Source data
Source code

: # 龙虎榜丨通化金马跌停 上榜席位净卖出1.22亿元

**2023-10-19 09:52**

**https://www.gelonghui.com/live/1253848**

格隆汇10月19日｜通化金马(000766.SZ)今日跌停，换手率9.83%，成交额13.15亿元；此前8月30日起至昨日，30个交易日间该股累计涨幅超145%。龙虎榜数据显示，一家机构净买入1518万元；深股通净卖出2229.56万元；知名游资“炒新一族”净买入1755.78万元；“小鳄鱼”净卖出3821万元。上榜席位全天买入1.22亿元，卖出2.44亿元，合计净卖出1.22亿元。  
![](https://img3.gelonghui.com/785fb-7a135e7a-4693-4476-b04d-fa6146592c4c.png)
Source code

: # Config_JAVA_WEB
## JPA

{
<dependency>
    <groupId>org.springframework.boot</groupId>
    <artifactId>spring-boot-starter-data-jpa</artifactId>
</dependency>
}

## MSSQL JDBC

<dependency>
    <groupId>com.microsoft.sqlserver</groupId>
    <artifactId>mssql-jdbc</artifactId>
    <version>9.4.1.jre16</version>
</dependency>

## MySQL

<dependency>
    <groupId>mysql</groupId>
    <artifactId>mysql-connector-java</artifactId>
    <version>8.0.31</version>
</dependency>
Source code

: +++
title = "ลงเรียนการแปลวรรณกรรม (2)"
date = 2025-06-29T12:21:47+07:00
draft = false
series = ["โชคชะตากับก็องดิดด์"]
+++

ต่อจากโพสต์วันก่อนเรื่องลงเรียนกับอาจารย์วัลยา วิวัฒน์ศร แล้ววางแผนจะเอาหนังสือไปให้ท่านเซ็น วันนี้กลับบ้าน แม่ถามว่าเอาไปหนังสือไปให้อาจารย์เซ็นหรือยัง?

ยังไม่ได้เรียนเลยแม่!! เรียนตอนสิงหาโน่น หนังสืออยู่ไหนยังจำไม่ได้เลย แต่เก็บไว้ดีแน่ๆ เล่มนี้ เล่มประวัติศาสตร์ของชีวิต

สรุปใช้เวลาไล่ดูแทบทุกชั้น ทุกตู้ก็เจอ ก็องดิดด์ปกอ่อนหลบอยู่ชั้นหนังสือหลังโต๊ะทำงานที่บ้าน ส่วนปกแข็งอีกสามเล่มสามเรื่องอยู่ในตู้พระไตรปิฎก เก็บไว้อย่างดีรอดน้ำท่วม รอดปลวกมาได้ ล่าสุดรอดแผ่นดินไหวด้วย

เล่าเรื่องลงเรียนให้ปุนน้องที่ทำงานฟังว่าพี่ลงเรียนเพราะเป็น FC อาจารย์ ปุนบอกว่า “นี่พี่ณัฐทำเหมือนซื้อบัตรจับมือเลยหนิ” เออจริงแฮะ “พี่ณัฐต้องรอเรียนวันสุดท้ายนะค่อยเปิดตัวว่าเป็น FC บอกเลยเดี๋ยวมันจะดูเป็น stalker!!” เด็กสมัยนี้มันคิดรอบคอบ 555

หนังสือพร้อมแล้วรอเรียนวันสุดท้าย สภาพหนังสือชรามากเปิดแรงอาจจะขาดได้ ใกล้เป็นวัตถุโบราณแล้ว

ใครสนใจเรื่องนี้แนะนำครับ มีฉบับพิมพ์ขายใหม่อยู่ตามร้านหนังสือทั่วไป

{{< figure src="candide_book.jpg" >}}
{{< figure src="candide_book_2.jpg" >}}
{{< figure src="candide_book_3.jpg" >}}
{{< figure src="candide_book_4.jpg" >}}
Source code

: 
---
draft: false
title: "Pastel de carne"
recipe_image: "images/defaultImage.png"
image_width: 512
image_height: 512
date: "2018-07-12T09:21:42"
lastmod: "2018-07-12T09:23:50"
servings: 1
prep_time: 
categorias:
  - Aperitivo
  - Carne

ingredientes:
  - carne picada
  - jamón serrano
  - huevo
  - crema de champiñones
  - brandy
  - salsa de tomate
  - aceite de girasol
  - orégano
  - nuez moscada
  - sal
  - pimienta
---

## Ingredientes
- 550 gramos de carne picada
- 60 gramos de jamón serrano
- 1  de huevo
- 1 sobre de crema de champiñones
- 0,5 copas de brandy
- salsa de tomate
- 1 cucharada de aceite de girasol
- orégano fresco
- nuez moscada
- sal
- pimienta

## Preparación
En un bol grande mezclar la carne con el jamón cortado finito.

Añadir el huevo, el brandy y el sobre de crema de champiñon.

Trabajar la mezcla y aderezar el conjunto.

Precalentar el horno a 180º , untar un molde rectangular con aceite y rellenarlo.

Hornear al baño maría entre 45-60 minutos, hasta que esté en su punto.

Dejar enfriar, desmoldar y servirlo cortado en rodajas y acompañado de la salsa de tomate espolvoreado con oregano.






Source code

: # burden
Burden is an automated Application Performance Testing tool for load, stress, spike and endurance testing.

* * *

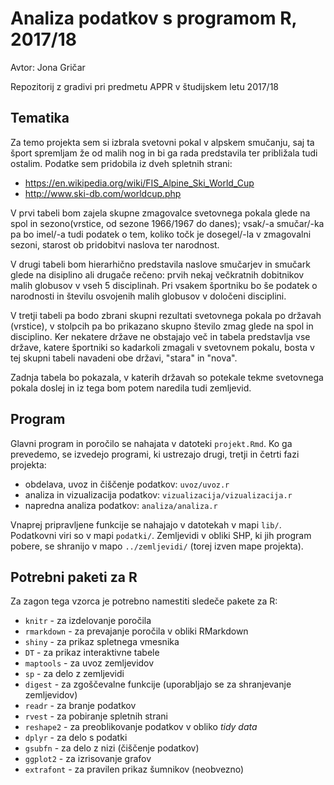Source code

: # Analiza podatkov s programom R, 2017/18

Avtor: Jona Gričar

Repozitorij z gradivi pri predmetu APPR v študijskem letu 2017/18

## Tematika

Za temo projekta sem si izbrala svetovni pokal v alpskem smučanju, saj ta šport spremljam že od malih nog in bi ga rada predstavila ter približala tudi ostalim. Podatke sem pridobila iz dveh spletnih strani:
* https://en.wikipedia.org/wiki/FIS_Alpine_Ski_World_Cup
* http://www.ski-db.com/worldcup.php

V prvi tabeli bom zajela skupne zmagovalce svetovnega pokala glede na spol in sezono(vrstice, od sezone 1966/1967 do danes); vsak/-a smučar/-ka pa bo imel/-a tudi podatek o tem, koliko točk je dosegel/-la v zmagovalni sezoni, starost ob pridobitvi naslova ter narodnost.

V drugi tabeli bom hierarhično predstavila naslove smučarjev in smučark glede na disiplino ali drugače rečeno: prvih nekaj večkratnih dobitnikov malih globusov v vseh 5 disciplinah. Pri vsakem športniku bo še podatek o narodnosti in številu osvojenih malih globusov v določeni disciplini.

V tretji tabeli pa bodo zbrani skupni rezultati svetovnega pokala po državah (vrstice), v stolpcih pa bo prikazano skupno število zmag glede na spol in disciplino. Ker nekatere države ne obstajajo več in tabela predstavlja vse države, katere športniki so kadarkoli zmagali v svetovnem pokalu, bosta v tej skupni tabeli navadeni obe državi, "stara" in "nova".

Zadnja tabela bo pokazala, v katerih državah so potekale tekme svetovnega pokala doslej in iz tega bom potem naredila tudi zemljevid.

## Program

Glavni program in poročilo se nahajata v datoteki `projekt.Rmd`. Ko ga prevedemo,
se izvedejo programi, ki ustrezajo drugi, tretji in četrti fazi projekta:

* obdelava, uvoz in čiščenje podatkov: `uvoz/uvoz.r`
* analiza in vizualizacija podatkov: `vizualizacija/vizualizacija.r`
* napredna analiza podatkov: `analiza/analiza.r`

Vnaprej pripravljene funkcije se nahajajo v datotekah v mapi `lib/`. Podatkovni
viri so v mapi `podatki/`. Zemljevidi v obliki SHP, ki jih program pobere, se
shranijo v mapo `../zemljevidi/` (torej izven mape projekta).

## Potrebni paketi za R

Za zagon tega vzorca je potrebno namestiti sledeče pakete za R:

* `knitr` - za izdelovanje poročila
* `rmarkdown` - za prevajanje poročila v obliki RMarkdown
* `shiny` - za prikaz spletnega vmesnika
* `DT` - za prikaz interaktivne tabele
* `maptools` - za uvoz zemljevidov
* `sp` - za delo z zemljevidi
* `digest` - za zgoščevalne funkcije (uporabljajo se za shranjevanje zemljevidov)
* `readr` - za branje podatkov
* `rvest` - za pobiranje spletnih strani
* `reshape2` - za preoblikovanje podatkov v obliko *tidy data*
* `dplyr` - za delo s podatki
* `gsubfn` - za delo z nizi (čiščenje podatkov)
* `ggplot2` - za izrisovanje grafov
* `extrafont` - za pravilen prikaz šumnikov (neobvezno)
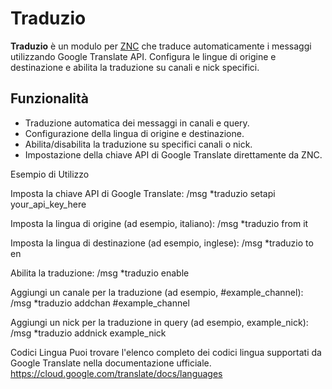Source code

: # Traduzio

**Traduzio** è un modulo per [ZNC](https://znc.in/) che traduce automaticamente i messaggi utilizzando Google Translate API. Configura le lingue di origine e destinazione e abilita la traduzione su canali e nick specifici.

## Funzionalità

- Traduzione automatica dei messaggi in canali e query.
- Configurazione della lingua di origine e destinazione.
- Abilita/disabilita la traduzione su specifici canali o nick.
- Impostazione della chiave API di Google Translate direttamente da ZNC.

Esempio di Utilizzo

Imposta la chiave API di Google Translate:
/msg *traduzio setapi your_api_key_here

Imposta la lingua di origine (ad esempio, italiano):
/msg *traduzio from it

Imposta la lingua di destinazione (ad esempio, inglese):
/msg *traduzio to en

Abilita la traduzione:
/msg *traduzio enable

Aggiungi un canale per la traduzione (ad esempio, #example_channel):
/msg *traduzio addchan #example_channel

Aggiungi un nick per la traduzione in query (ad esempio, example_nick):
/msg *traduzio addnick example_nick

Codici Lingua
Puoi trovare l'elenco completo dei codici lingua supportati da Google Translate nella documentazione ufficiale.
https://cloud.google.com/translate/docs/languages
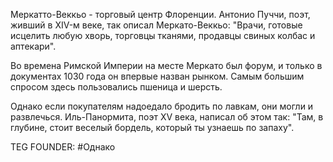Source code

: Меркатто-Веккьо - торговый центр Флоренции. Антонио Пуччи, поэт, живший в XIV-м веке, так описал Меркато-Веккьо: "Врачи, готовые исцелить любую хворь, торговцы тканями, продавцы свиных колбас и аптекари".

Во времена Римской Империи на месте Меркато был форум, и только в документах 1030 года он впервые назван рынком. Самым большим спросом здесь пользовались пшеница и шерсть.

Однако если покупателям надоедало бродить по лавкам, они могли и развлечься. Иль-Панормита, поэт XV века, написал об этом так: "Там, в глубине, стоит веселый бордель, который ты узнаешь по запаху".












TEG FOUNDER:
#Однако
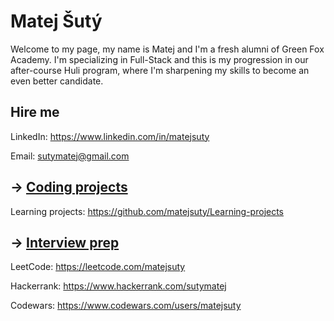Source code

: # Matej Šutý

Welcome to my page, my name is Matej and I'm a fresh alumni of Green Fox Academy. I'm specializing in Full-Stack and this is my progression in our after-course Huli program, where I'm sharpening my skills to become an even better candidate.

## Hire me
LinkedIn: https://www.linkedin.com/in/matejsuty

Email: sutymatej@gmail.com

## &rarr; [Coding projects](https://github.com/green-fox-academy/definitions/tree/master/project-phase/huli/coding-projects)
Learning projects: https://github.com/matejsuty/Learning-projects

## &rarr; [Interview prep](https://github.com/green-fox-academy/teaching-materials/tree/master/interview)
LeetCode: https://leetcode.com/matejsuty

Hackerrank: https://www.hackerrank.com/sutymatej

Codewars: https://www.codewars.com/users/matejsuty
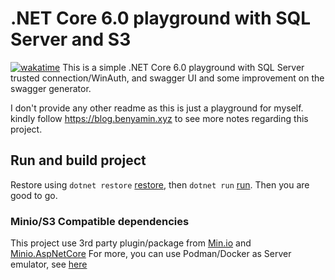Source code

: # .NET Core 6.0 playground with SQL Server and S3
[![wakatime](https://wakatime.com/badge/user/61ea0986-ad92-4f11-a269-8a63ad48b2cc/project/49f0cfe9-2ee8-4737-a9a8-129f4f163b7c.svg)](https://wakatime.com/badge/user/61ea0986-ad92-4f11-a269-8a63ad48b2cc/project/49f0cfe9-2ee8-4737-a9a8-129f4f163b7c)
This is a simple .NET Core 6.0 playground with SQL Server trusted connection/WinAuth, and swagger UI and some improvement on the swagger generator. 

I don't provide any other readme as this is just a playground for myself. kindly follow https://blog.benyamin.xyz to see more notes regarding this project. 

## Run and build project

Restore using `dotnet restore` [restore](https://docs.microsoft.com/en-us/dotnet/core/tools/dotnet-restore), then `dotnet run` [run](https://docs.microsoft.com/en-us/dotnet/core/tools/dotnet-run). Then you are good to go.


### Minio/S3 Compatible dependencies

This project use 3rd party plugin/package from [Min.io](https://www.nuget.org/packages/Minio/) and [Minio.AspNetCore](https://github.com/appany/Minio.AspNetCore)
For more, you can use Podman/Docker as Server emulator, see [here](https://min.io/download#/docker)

--

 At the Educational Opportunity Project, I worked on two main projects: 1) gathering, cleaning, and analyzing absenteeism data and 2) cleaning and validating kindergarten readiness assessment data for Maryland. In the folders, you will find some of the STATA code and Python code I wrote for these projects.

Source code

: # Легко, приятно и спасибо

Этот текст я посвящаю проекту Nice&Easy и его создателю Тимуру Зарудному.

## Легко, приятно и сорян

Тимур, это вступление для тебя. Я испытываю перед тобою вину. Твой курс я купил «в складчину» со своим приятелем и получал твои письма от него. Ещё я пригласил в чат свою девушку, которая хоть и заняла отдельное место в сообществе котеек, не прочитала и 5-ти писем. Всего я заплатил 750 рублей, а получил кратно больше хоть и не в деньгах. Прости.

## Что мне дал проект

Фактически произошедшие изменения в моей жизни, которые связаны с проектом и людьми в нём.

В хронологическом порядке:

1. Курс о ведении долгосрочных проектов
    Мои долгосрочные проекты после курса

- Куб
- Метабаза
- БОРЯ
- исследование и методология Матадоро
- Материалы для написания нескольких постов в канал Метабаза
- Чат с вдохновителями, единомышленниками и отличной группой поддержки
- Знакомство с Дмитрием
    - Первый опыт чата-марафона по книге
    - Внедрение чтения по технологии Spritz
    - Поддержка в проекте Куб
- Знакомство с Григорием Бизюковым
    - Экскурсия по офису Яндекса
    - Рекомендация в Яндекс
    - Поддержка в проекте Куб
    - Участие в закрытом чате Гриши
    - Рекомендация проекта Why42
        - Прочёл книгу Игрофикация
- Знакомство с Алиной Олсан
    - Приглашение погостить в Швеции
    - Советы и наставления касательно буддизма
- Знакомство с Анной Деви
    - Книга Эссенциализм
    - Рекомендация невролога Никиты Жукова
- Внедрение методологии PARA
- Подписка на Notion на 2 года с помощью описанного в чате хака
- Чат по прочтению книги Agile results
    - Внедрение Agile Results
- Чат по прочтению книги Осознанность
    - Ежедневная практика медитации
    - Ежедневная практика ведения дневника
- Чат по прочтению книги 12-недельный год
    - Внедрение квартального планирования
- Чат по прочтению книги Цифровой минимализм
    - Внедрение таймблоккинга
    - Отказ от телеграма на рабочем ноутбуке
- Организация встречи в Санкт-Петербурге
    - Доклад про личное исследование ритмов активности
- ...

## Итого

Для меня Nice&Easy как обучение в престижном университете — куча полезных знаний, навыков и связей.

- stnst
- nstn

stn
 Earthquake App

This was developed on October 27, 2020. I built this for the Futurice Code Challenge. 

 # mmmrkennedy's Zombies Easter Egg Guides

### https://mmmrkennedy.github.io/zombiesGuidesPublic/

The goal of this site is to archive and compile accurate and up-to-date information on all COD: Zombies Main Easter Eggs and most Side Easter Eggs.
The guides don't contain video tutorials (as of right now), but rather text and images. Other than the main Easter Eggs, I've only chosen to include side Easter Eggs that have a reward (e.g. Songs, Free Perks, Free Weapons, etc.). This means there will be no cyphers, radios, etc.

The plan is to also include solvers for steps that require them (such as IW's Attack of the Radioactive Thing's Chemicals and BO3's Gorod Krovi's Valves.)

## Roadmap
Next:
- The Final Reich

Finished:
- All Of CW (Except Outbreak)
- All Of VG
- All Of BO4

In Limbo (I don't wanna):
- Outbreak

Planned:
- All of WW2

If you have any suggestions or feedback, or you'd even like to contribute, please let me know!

Problem to solve
Determine the number of lines in the records that contain the word "องลงเร", and provide that number alone.

Reply to the exercise
2